> _YOUR OBJECTIVE_
Reproduce the listing that follows word for word, without its pictures.

> _INPUT_

• • •

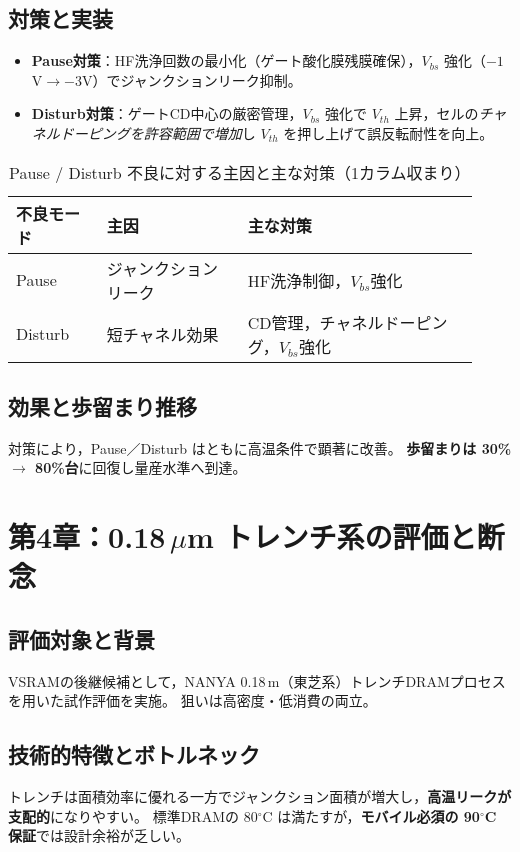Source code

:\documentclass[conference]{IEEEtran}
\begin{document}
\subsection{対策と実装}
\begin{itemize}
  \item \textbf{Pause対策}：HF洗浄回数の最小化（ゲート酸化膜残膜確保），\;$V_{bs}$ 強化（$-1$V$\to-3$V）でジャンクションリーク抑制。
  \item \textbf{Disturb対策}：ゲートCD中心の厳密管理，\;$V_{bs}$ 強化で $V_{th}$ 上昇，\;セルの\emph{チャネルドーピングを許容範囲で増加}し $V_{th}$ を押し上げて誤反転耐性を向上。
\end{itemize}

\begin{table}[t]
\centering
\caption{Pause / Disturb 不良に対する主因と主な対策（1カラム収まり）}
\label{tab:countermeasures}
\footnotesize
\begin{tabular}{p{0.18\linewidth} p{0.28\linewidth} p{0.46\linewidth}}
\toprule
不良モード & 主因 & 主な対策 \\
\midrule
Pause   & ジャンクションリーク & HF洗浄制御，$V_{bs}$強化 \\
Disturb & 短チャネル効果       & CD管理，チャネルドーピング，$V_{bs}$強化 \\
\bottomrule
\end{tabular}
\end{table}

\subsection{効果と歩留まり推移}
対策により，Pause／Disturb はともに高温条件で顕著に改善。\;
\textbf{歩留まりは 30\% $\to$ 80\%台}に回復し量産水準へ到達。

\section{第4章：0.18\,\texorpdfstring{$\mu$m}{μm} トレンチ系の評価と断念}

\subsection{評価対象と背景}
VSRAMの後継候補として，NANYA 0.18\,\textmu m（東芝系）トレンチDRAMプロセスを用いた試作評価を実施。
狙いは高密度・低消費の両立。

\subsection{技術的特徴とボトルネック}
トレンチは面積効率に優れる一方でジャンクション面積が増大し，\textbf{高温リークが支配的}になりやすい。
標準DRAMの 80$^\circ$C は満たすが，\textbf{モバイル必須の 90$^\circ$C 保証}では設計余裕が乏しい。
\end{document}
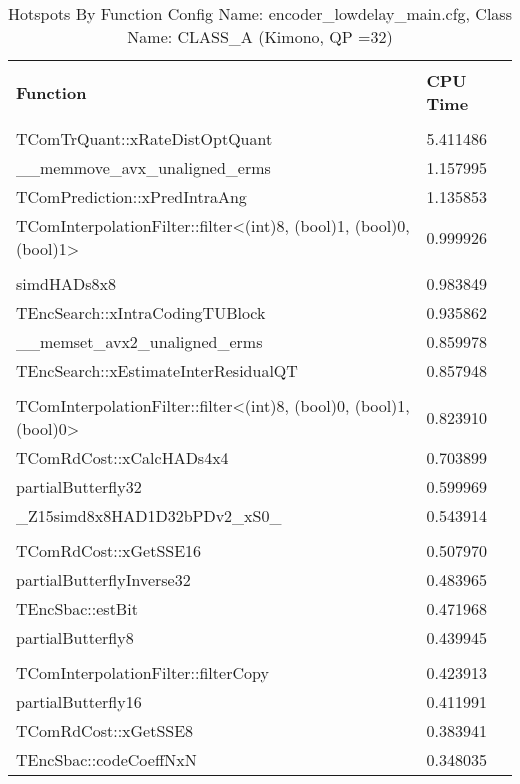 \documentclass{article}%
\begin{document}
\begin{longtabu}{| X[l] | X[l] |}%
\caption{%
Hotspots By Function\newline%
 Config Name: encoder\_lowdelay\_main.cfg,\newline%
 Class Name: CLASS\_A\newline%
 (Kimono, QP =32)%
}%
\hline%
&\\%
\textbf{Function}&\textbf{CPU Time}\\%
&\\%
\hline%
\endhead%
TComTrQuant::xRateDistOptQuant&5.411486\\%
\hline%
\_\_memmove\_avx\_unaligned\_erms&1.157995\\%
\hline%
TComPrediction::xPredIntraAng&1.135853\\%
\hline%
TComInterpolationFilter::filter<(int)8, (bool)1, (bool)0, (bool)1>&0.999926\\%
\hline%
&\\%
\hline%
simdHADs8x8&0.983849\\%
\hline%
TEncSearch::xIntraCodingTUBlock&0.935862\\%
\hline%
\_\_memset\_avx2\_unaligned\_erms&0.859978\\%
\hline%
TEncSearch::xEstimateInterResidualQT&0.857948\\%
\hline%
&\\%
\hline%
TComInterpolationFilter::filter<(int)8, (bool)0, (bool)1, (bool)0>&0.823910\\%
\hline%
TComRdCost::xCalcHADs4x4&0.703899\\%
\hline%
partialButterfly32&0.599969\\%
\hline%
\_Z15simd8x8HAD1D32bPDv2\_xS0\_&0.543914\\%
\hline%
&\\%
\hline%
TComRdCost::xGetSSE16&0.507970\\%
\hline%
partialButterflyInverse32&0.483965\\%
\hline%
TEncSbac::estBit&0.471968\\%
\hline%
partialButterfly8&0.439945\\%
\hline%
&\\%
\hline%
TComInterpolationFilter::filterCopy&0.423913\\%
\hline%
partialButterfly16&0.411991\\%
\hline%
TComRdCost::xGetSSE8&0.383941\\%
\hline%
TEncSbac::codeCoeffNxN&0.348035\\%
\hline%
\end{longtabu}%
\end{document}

• • •

> _ANSWER FOR THE TASK_
Source code

:\documentclass[conference]{IEEEtran}
\begin{document}
\subsection{対策と実装}
\begin{itemize}
  \item \textbf{Pause対策}：HF洗浄回数の最小化（ゲート酸化膜残膜確保），\;$V_{bs}$ 強化（$-1$V$\to-3$V）でジャンクションリーク抑制。
  \item \textbf{Disturb対策}：ゲートCD中心の厳密管理，\;$V_{bs}$ 強化で $V_{th}$ 上昇，\;セルの\emph{チャネルドーピングを許容範囲で増加}し $V_{th}$ を押し上げて誤反転耐性を向上。
\end{itemize}

\begin{table}[t]
\centering
\caption{Pause / Disturb 不良に対する主因と主な対策（1カラム収まり）}
\label{tab:countermeasures}
\footnotesize
\begin{tabular}{p{0.18\linewidth} p{0.28\linewidth} p{0.46\linewidth}}
\toprule
不良モード & 主因 & 主な対策 \\
\midrule
Pause   & ジャンクションリーク & HF洗浄制御，$V_{bs}$強化 \\
Disturb & 短チャネル効果       & CD管理，チャネルドーピング，$V_{bs}$強化 \\
\bottomrule
\end{tabular}
\end{table}

\subsection{効果と歩留まり推移}
対策により，Pause／Disturb はともに高温条件で顕著に改善。\;
\textbf{歩留まりは 30\% $\to$ 80\%台}に回復し量産水準へ到達。

\section{第4章：0.18\,\texorpdfstring{$\mu$m}{μm} トレンチ系の評価と断念}

\subsection{評価対象と背景}
VSRAMの後継候補として，NANYA 0.18\,\textmu m（東芝系）トレンチDRAMプロセスを用いた試作評価を実施。
狙いは高密度・低消費の両立。

\subsection{技術的特徴とボトルネック}
トレンチは面積効率に優れる一方でジャンクション面積が増大し，\textbf{高温リークが支配的}になりやすい。
標準DRAMの 80$^\circ$C は満たすが，\textbf{モバイル必須の 90$^\circ$C 保証}では設計余裕が乏しい。
\end{document}
 \documentclass{article}%
\begin{document}
\begin{longtabu}{| X[l] | X[l] |}%
\caption{%
Hotspots By Function\newline%
 Config Name: encoder\_lowdelay\_main.cfg,\newline%
 Class Name: CLASS\_A\newline%
 (Kimono, QP =32)%
}%
\hline%
&\\%
\textbf{Function}&\textbf{CPU Time}\\%
&\\%
\hline%
\endhead%
TComTrQuant::xRateDistOptQuant&5.411486\\%
\hline%
\_\_memmove\_avx\_unaligned\_erms&1.157995\\%
\hline%
TComPrediction::xPredIntraAng&1.135853\\%
\hline%
TComInterpolationFilter::filter<(int)8, (bool)1, (bool)0, (bool)1>&0.999926\\%
\hline%
&\\%
\hline%
simdHADs8x8&0.983849\\%
\hline%
TEncSearch::xIntraCodingTUBlock&0.935862\\%
\hline%
\_\_memset\_avx2\_unaligned\_erms&0.859978\\%
\hline%
TEncSearch::xEstimateInterResidualQT&0.857948\\%
\hline%
&\\%
\hline%
TComInterpolationFilter::filter<(int)8, (bool)0, (bool)1, (bool)0>&0.823910\\%
\hline%
TComRdCost::xCalcHADs4x4&0.703899\\%
\hline%
partialButterfly32&0.599969\\%
\hline%
\_Z15simd8x8HAD1D32bPDv2\_xS0\_&0.543914\\%
\hline%
&\\%
\hline%
TComRdCost::xGetSSE16&0.507970\\%
\hline%
partialButterflyInverse32&0.483965\\%
\hline%
TEncSbac::estBit&0.471968\\%
\hline%
partialButterfly8&0.439945\\%
\hline%
&\\%
\hline%
TComInterpolationFilter::filterCopy&0.423913\\%
\hline%
partialButterfly16&0.411991\\%
\hline%
TComRdCost::xGetSSE8&0.383941\\%
\hline%
TEncSbac::codeCoeffNxN&0.348035\\%
\hline%
\end{longtabu}%
\end{document}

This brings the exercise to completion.